Many dieticians recommend this to their clients who are on a weight-loss plan. It a simple way to help you when you maintain the ideal portion when you are not able to measure everything that you are having. In this rule, half of your plate is filled with veggies and fruits and the other half consists of proteins and whole grains. Following this will ensure fewer calories even when you are not counting them.

Never avoid your meals

It is a not rocket science that you tend to overeat when on an empty stomach. So, don't starve yourself if you want to shed those extra kilos. Instead, maintain a healthy gap between your meals. This is a good way of controlling your portions. Experts in the field of nutrition recommend that you should eat foods rich in fibre, protein and healthy fats at regular intervals to keep you satiated and prevent overeating.

Buy small-sized containers for your snacks

This is a good trick to prevent going overboard on them and restricting your calorie count while you are on a weight loss mission. Make sure that you only keep a few of your snack boxes within your reach. The rest should be at a slightly difficult location.

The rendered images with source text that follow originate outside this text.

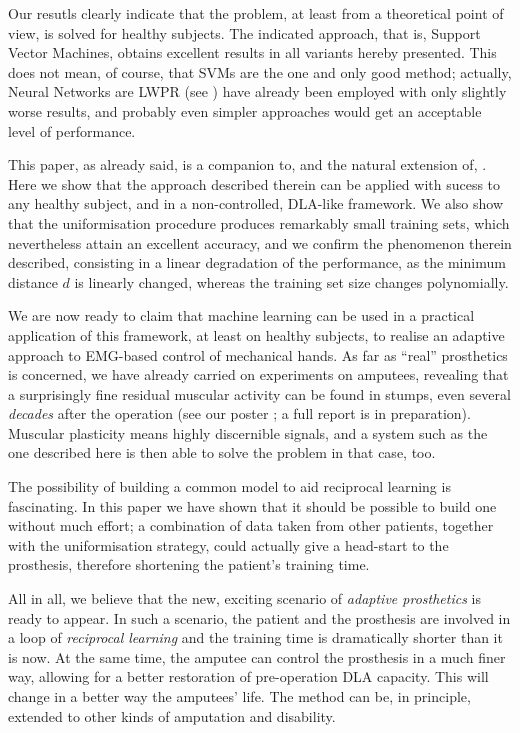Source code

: Our resutls clearly indicate that the problem, at least from a
theoretical point of view, is solved for healthy subjects. The
indicated approach, that is, Support Vector Machines, obtains
excellent results in all variants hereby presented. This does not
mean, of course, that SVMs are the one and only good method; actually,
Neural Networks are LWPR (see \cite{lwpr}) have already been employed
with only slightly worse results, and probably even simpler approaches
would get an acceptable level of performance.

This paper, as already said, is a companion to, and the natural
extension of, \cite{2008.ICRA,2008.BioCyb}. Here we show that the
approach described therein can be applied with sucess to any healthy
subject, and in a non-controlled, DLA-like framework. We also show
that the uniformisation procedure produces remarkably small training
sets, which nevertheless attain an excellent accuracy, and we confirm
the phenomenon therein described, consisting in a linear degradation
of the performance, as the minimum distance $d$ is linearly changed,
whereas the training set size changes polynomially.

We are now ready to claim that machine learning can be used in a
practical application of this framework, at least on healthy subjects,
to realise an adaptive approach to EMG-based control of mechanical
hands. As far as ``real'' prosthetics is concerned, we have already
carried on experiments on amputees, revealing that a surprisingly fine
residual muscular activity can be found in stumps, even several
\emph{decades} after the operation (see our poster
\cite{2008.Neurorob}; a full report is in preparation). Muscular
plasticity means highly discernible signals, and a system such as the
one described here is then able to solve the problem in that case,
too.

The possibility of building a common model to aid reciprocal learning
is fascinating. In this paper we have shown that it should be possible
to build one without much effort; a combination of data taken from
other patients, together with the uniformisation strategy, could
actually give a head-start to the prosthesis, therefore shortening the
patient's training time.

All in all, we believe that the new, exciting scenario of
\emph{adaptive prosthetics} is ready to appear. In such a scenario,
the patient and the prosthesis are involved in a loop of
\emph{reciprocal learning} and the training time is dramatically
shorter than it is now. At the same time, the amputee can control the
prosthesis in a much finer way, allowing for a better restoration of
pre-operation DLA capacity. This will change in a better way the
amputees' life. The method can be, in principle, extended to other
kinds of amputation and disability.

Avoid eating at a restaurant

When you are on a weight loss mission, it is recommended that you should stick to home-made food. However, if you can't resist your favourite restaurant fare on a particular day, pack it home and instead of having it there. Wondering why? Well, while eating out, you may end up having larger portions, suggests a study published in Journal of the Academy of Nutrition and Dietetics. After bringing the food home, divide each item in multiple small-sized containers before you start gorging on them. As you lay the table, make sure that you bring only one container for each item. Exception can be made for the ones containing veggies.

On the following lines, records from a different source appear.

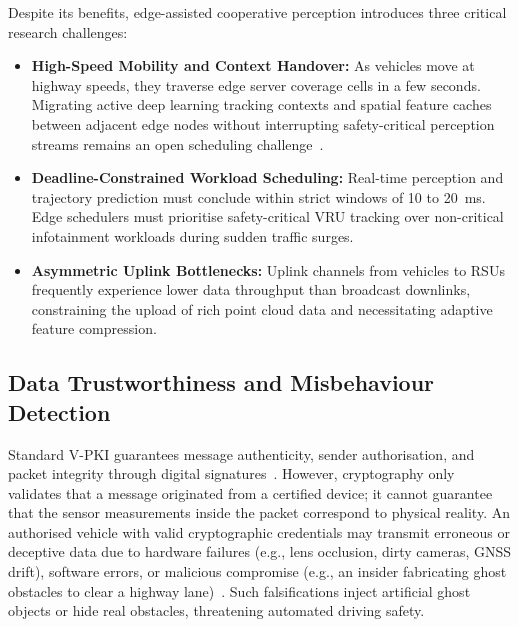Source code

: Despite its benefits, edge-assisted cooperative perception introduces three critical research challenges:
\begin{itemize}
    \item \textbf{High-Speed Mobility and Context Handover:} As vehicles move at highway speeds, they traverse edge server coverage cells in a few seconds.
    Migrating active deep learning tracking contexts and spatial feature caches between adjacent edge nodes without interrupting safety-critical perception streams remains an open scheduling challenge~\cite{zhang2026cooperative}.
    \item \textbf{Deadline-Constrained Workload Scheduling:} Real-time perception and trajectory prediction must conclude within strict windows of 10 to 20~ms.
    Edge schedulers must prioritise safety-critical VRU tracking over non-critical infotainment workloads during sudden traffic surges.
    \item \textbf{Asymmetric Uplink Bottlenecks:} Uplink channels from vehicles to RSUs frequently experience lower data throughput than broadcast downlinks, constraining the upload of rich point cloud data and necessitating adaptive feature compression.
\end{itemize}

\subsection{Data Trustworthiness and Misbehaviour Detection}
\label{subsec:misbehaviour_detection}

Standard V-PKI guarantees message authenticity, sender authorisation, and packet integrity through digital signatures~\cite{brecht2018scms}.
However, cryptography only validates that a message originated from a certified device; it cannot guarantee that the sensor measurements inside the packet correspond to physical reality.
An authorised vehicle with valid cryptographic credentials may transmit erroneous or deceptive data due to hardware failures (e.g., lens occlusion, dirty cameras, GNSS drift), software errors, or malicious compromise (e.g., an insider fabricating ghost obstacles to clear a highway lane)~\cite{haidar2019risk,guo2025autonomous}.
Such falsifications inject artificial ghost objects or hide real obstacles, threatening automated driving safety.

Use utensils with measurements

Measuring cups and scales are good options when you are trying to control your portions. This way, you have an idea of how much you are actually putting into your mouth. Knowing this is extremely important to keep your calorie count in check. Stop using these equipment once you become a pro at figuring out the measurement of a serving size.

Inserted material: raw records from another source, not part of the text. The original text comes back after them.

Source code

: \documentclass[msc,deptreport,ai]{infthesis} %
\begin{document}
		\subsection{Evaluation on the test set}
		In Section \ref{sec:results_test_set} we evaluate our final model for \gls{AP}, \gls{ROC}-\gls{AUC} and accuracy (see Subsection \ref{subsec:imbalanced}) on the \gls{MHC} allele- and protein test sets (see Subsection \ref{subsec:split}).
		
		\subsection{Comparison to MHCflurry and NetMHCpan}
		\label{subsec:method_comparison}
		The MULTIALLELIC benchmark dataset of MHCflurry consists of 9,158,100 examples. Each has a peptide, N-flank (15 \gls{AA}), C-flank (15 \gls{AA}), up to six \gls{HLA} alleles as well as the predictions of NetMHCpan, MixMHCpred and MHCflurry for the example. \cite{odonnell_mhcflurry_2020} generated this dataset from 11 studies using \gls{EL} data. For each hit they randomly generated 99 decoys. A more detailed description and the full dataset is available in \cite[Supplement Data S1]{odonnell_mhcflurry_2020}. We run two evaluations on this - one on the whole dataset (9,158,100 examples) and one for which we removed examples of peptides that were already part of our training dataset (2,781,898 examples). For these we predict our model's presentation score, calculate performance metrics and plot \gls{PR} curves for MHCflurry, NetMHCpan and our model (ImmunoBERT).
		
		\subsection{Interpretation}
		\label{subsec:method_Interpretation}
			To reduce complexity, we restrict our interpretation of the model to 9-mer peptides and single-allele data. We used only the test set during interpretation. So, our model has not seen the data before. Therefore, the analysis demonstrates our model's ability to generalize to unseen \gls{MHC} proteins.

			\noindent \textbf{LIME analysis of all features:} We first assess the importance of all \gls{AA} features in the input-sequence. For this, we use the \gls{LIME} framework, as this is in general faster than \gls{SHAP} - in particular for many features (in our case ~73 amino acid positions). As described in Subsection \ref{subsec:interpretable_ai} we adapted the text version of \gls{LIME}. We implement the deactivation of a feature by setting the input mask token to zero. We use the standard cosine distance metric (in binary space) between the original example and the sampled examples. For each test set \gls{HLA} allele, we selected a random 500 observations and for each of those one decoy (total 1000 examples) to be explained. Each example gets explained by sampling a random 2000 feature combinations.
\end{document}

Read the food label for caloriecount

When you buy packaged food, don't forget to check the calorie count per serving and the serving size as well. This will help you make the right decision about how much you can put in your mouth.

Take time to eat

When you eat your meal quickly, the possibility of you missing your fullness cues increases significantly. On the other hand, when you eat slowly, it's easier for you to figure out that you, don't actually need that extra bite. Also, going slow will allow you to pay more attention to what you are eating and enjoy it better.

Increase your protein intake

If you feel the urge of regularly eating snacks throughout the day, it could be due to the lack of protein in your diet. As per the findings of several studies, a low-protein diet can increase your hunger significantly and one particular study conducted at the University of Sydney revealed that people who consumed less protein consumed 12 per cent more calories than those who included protein in their diet.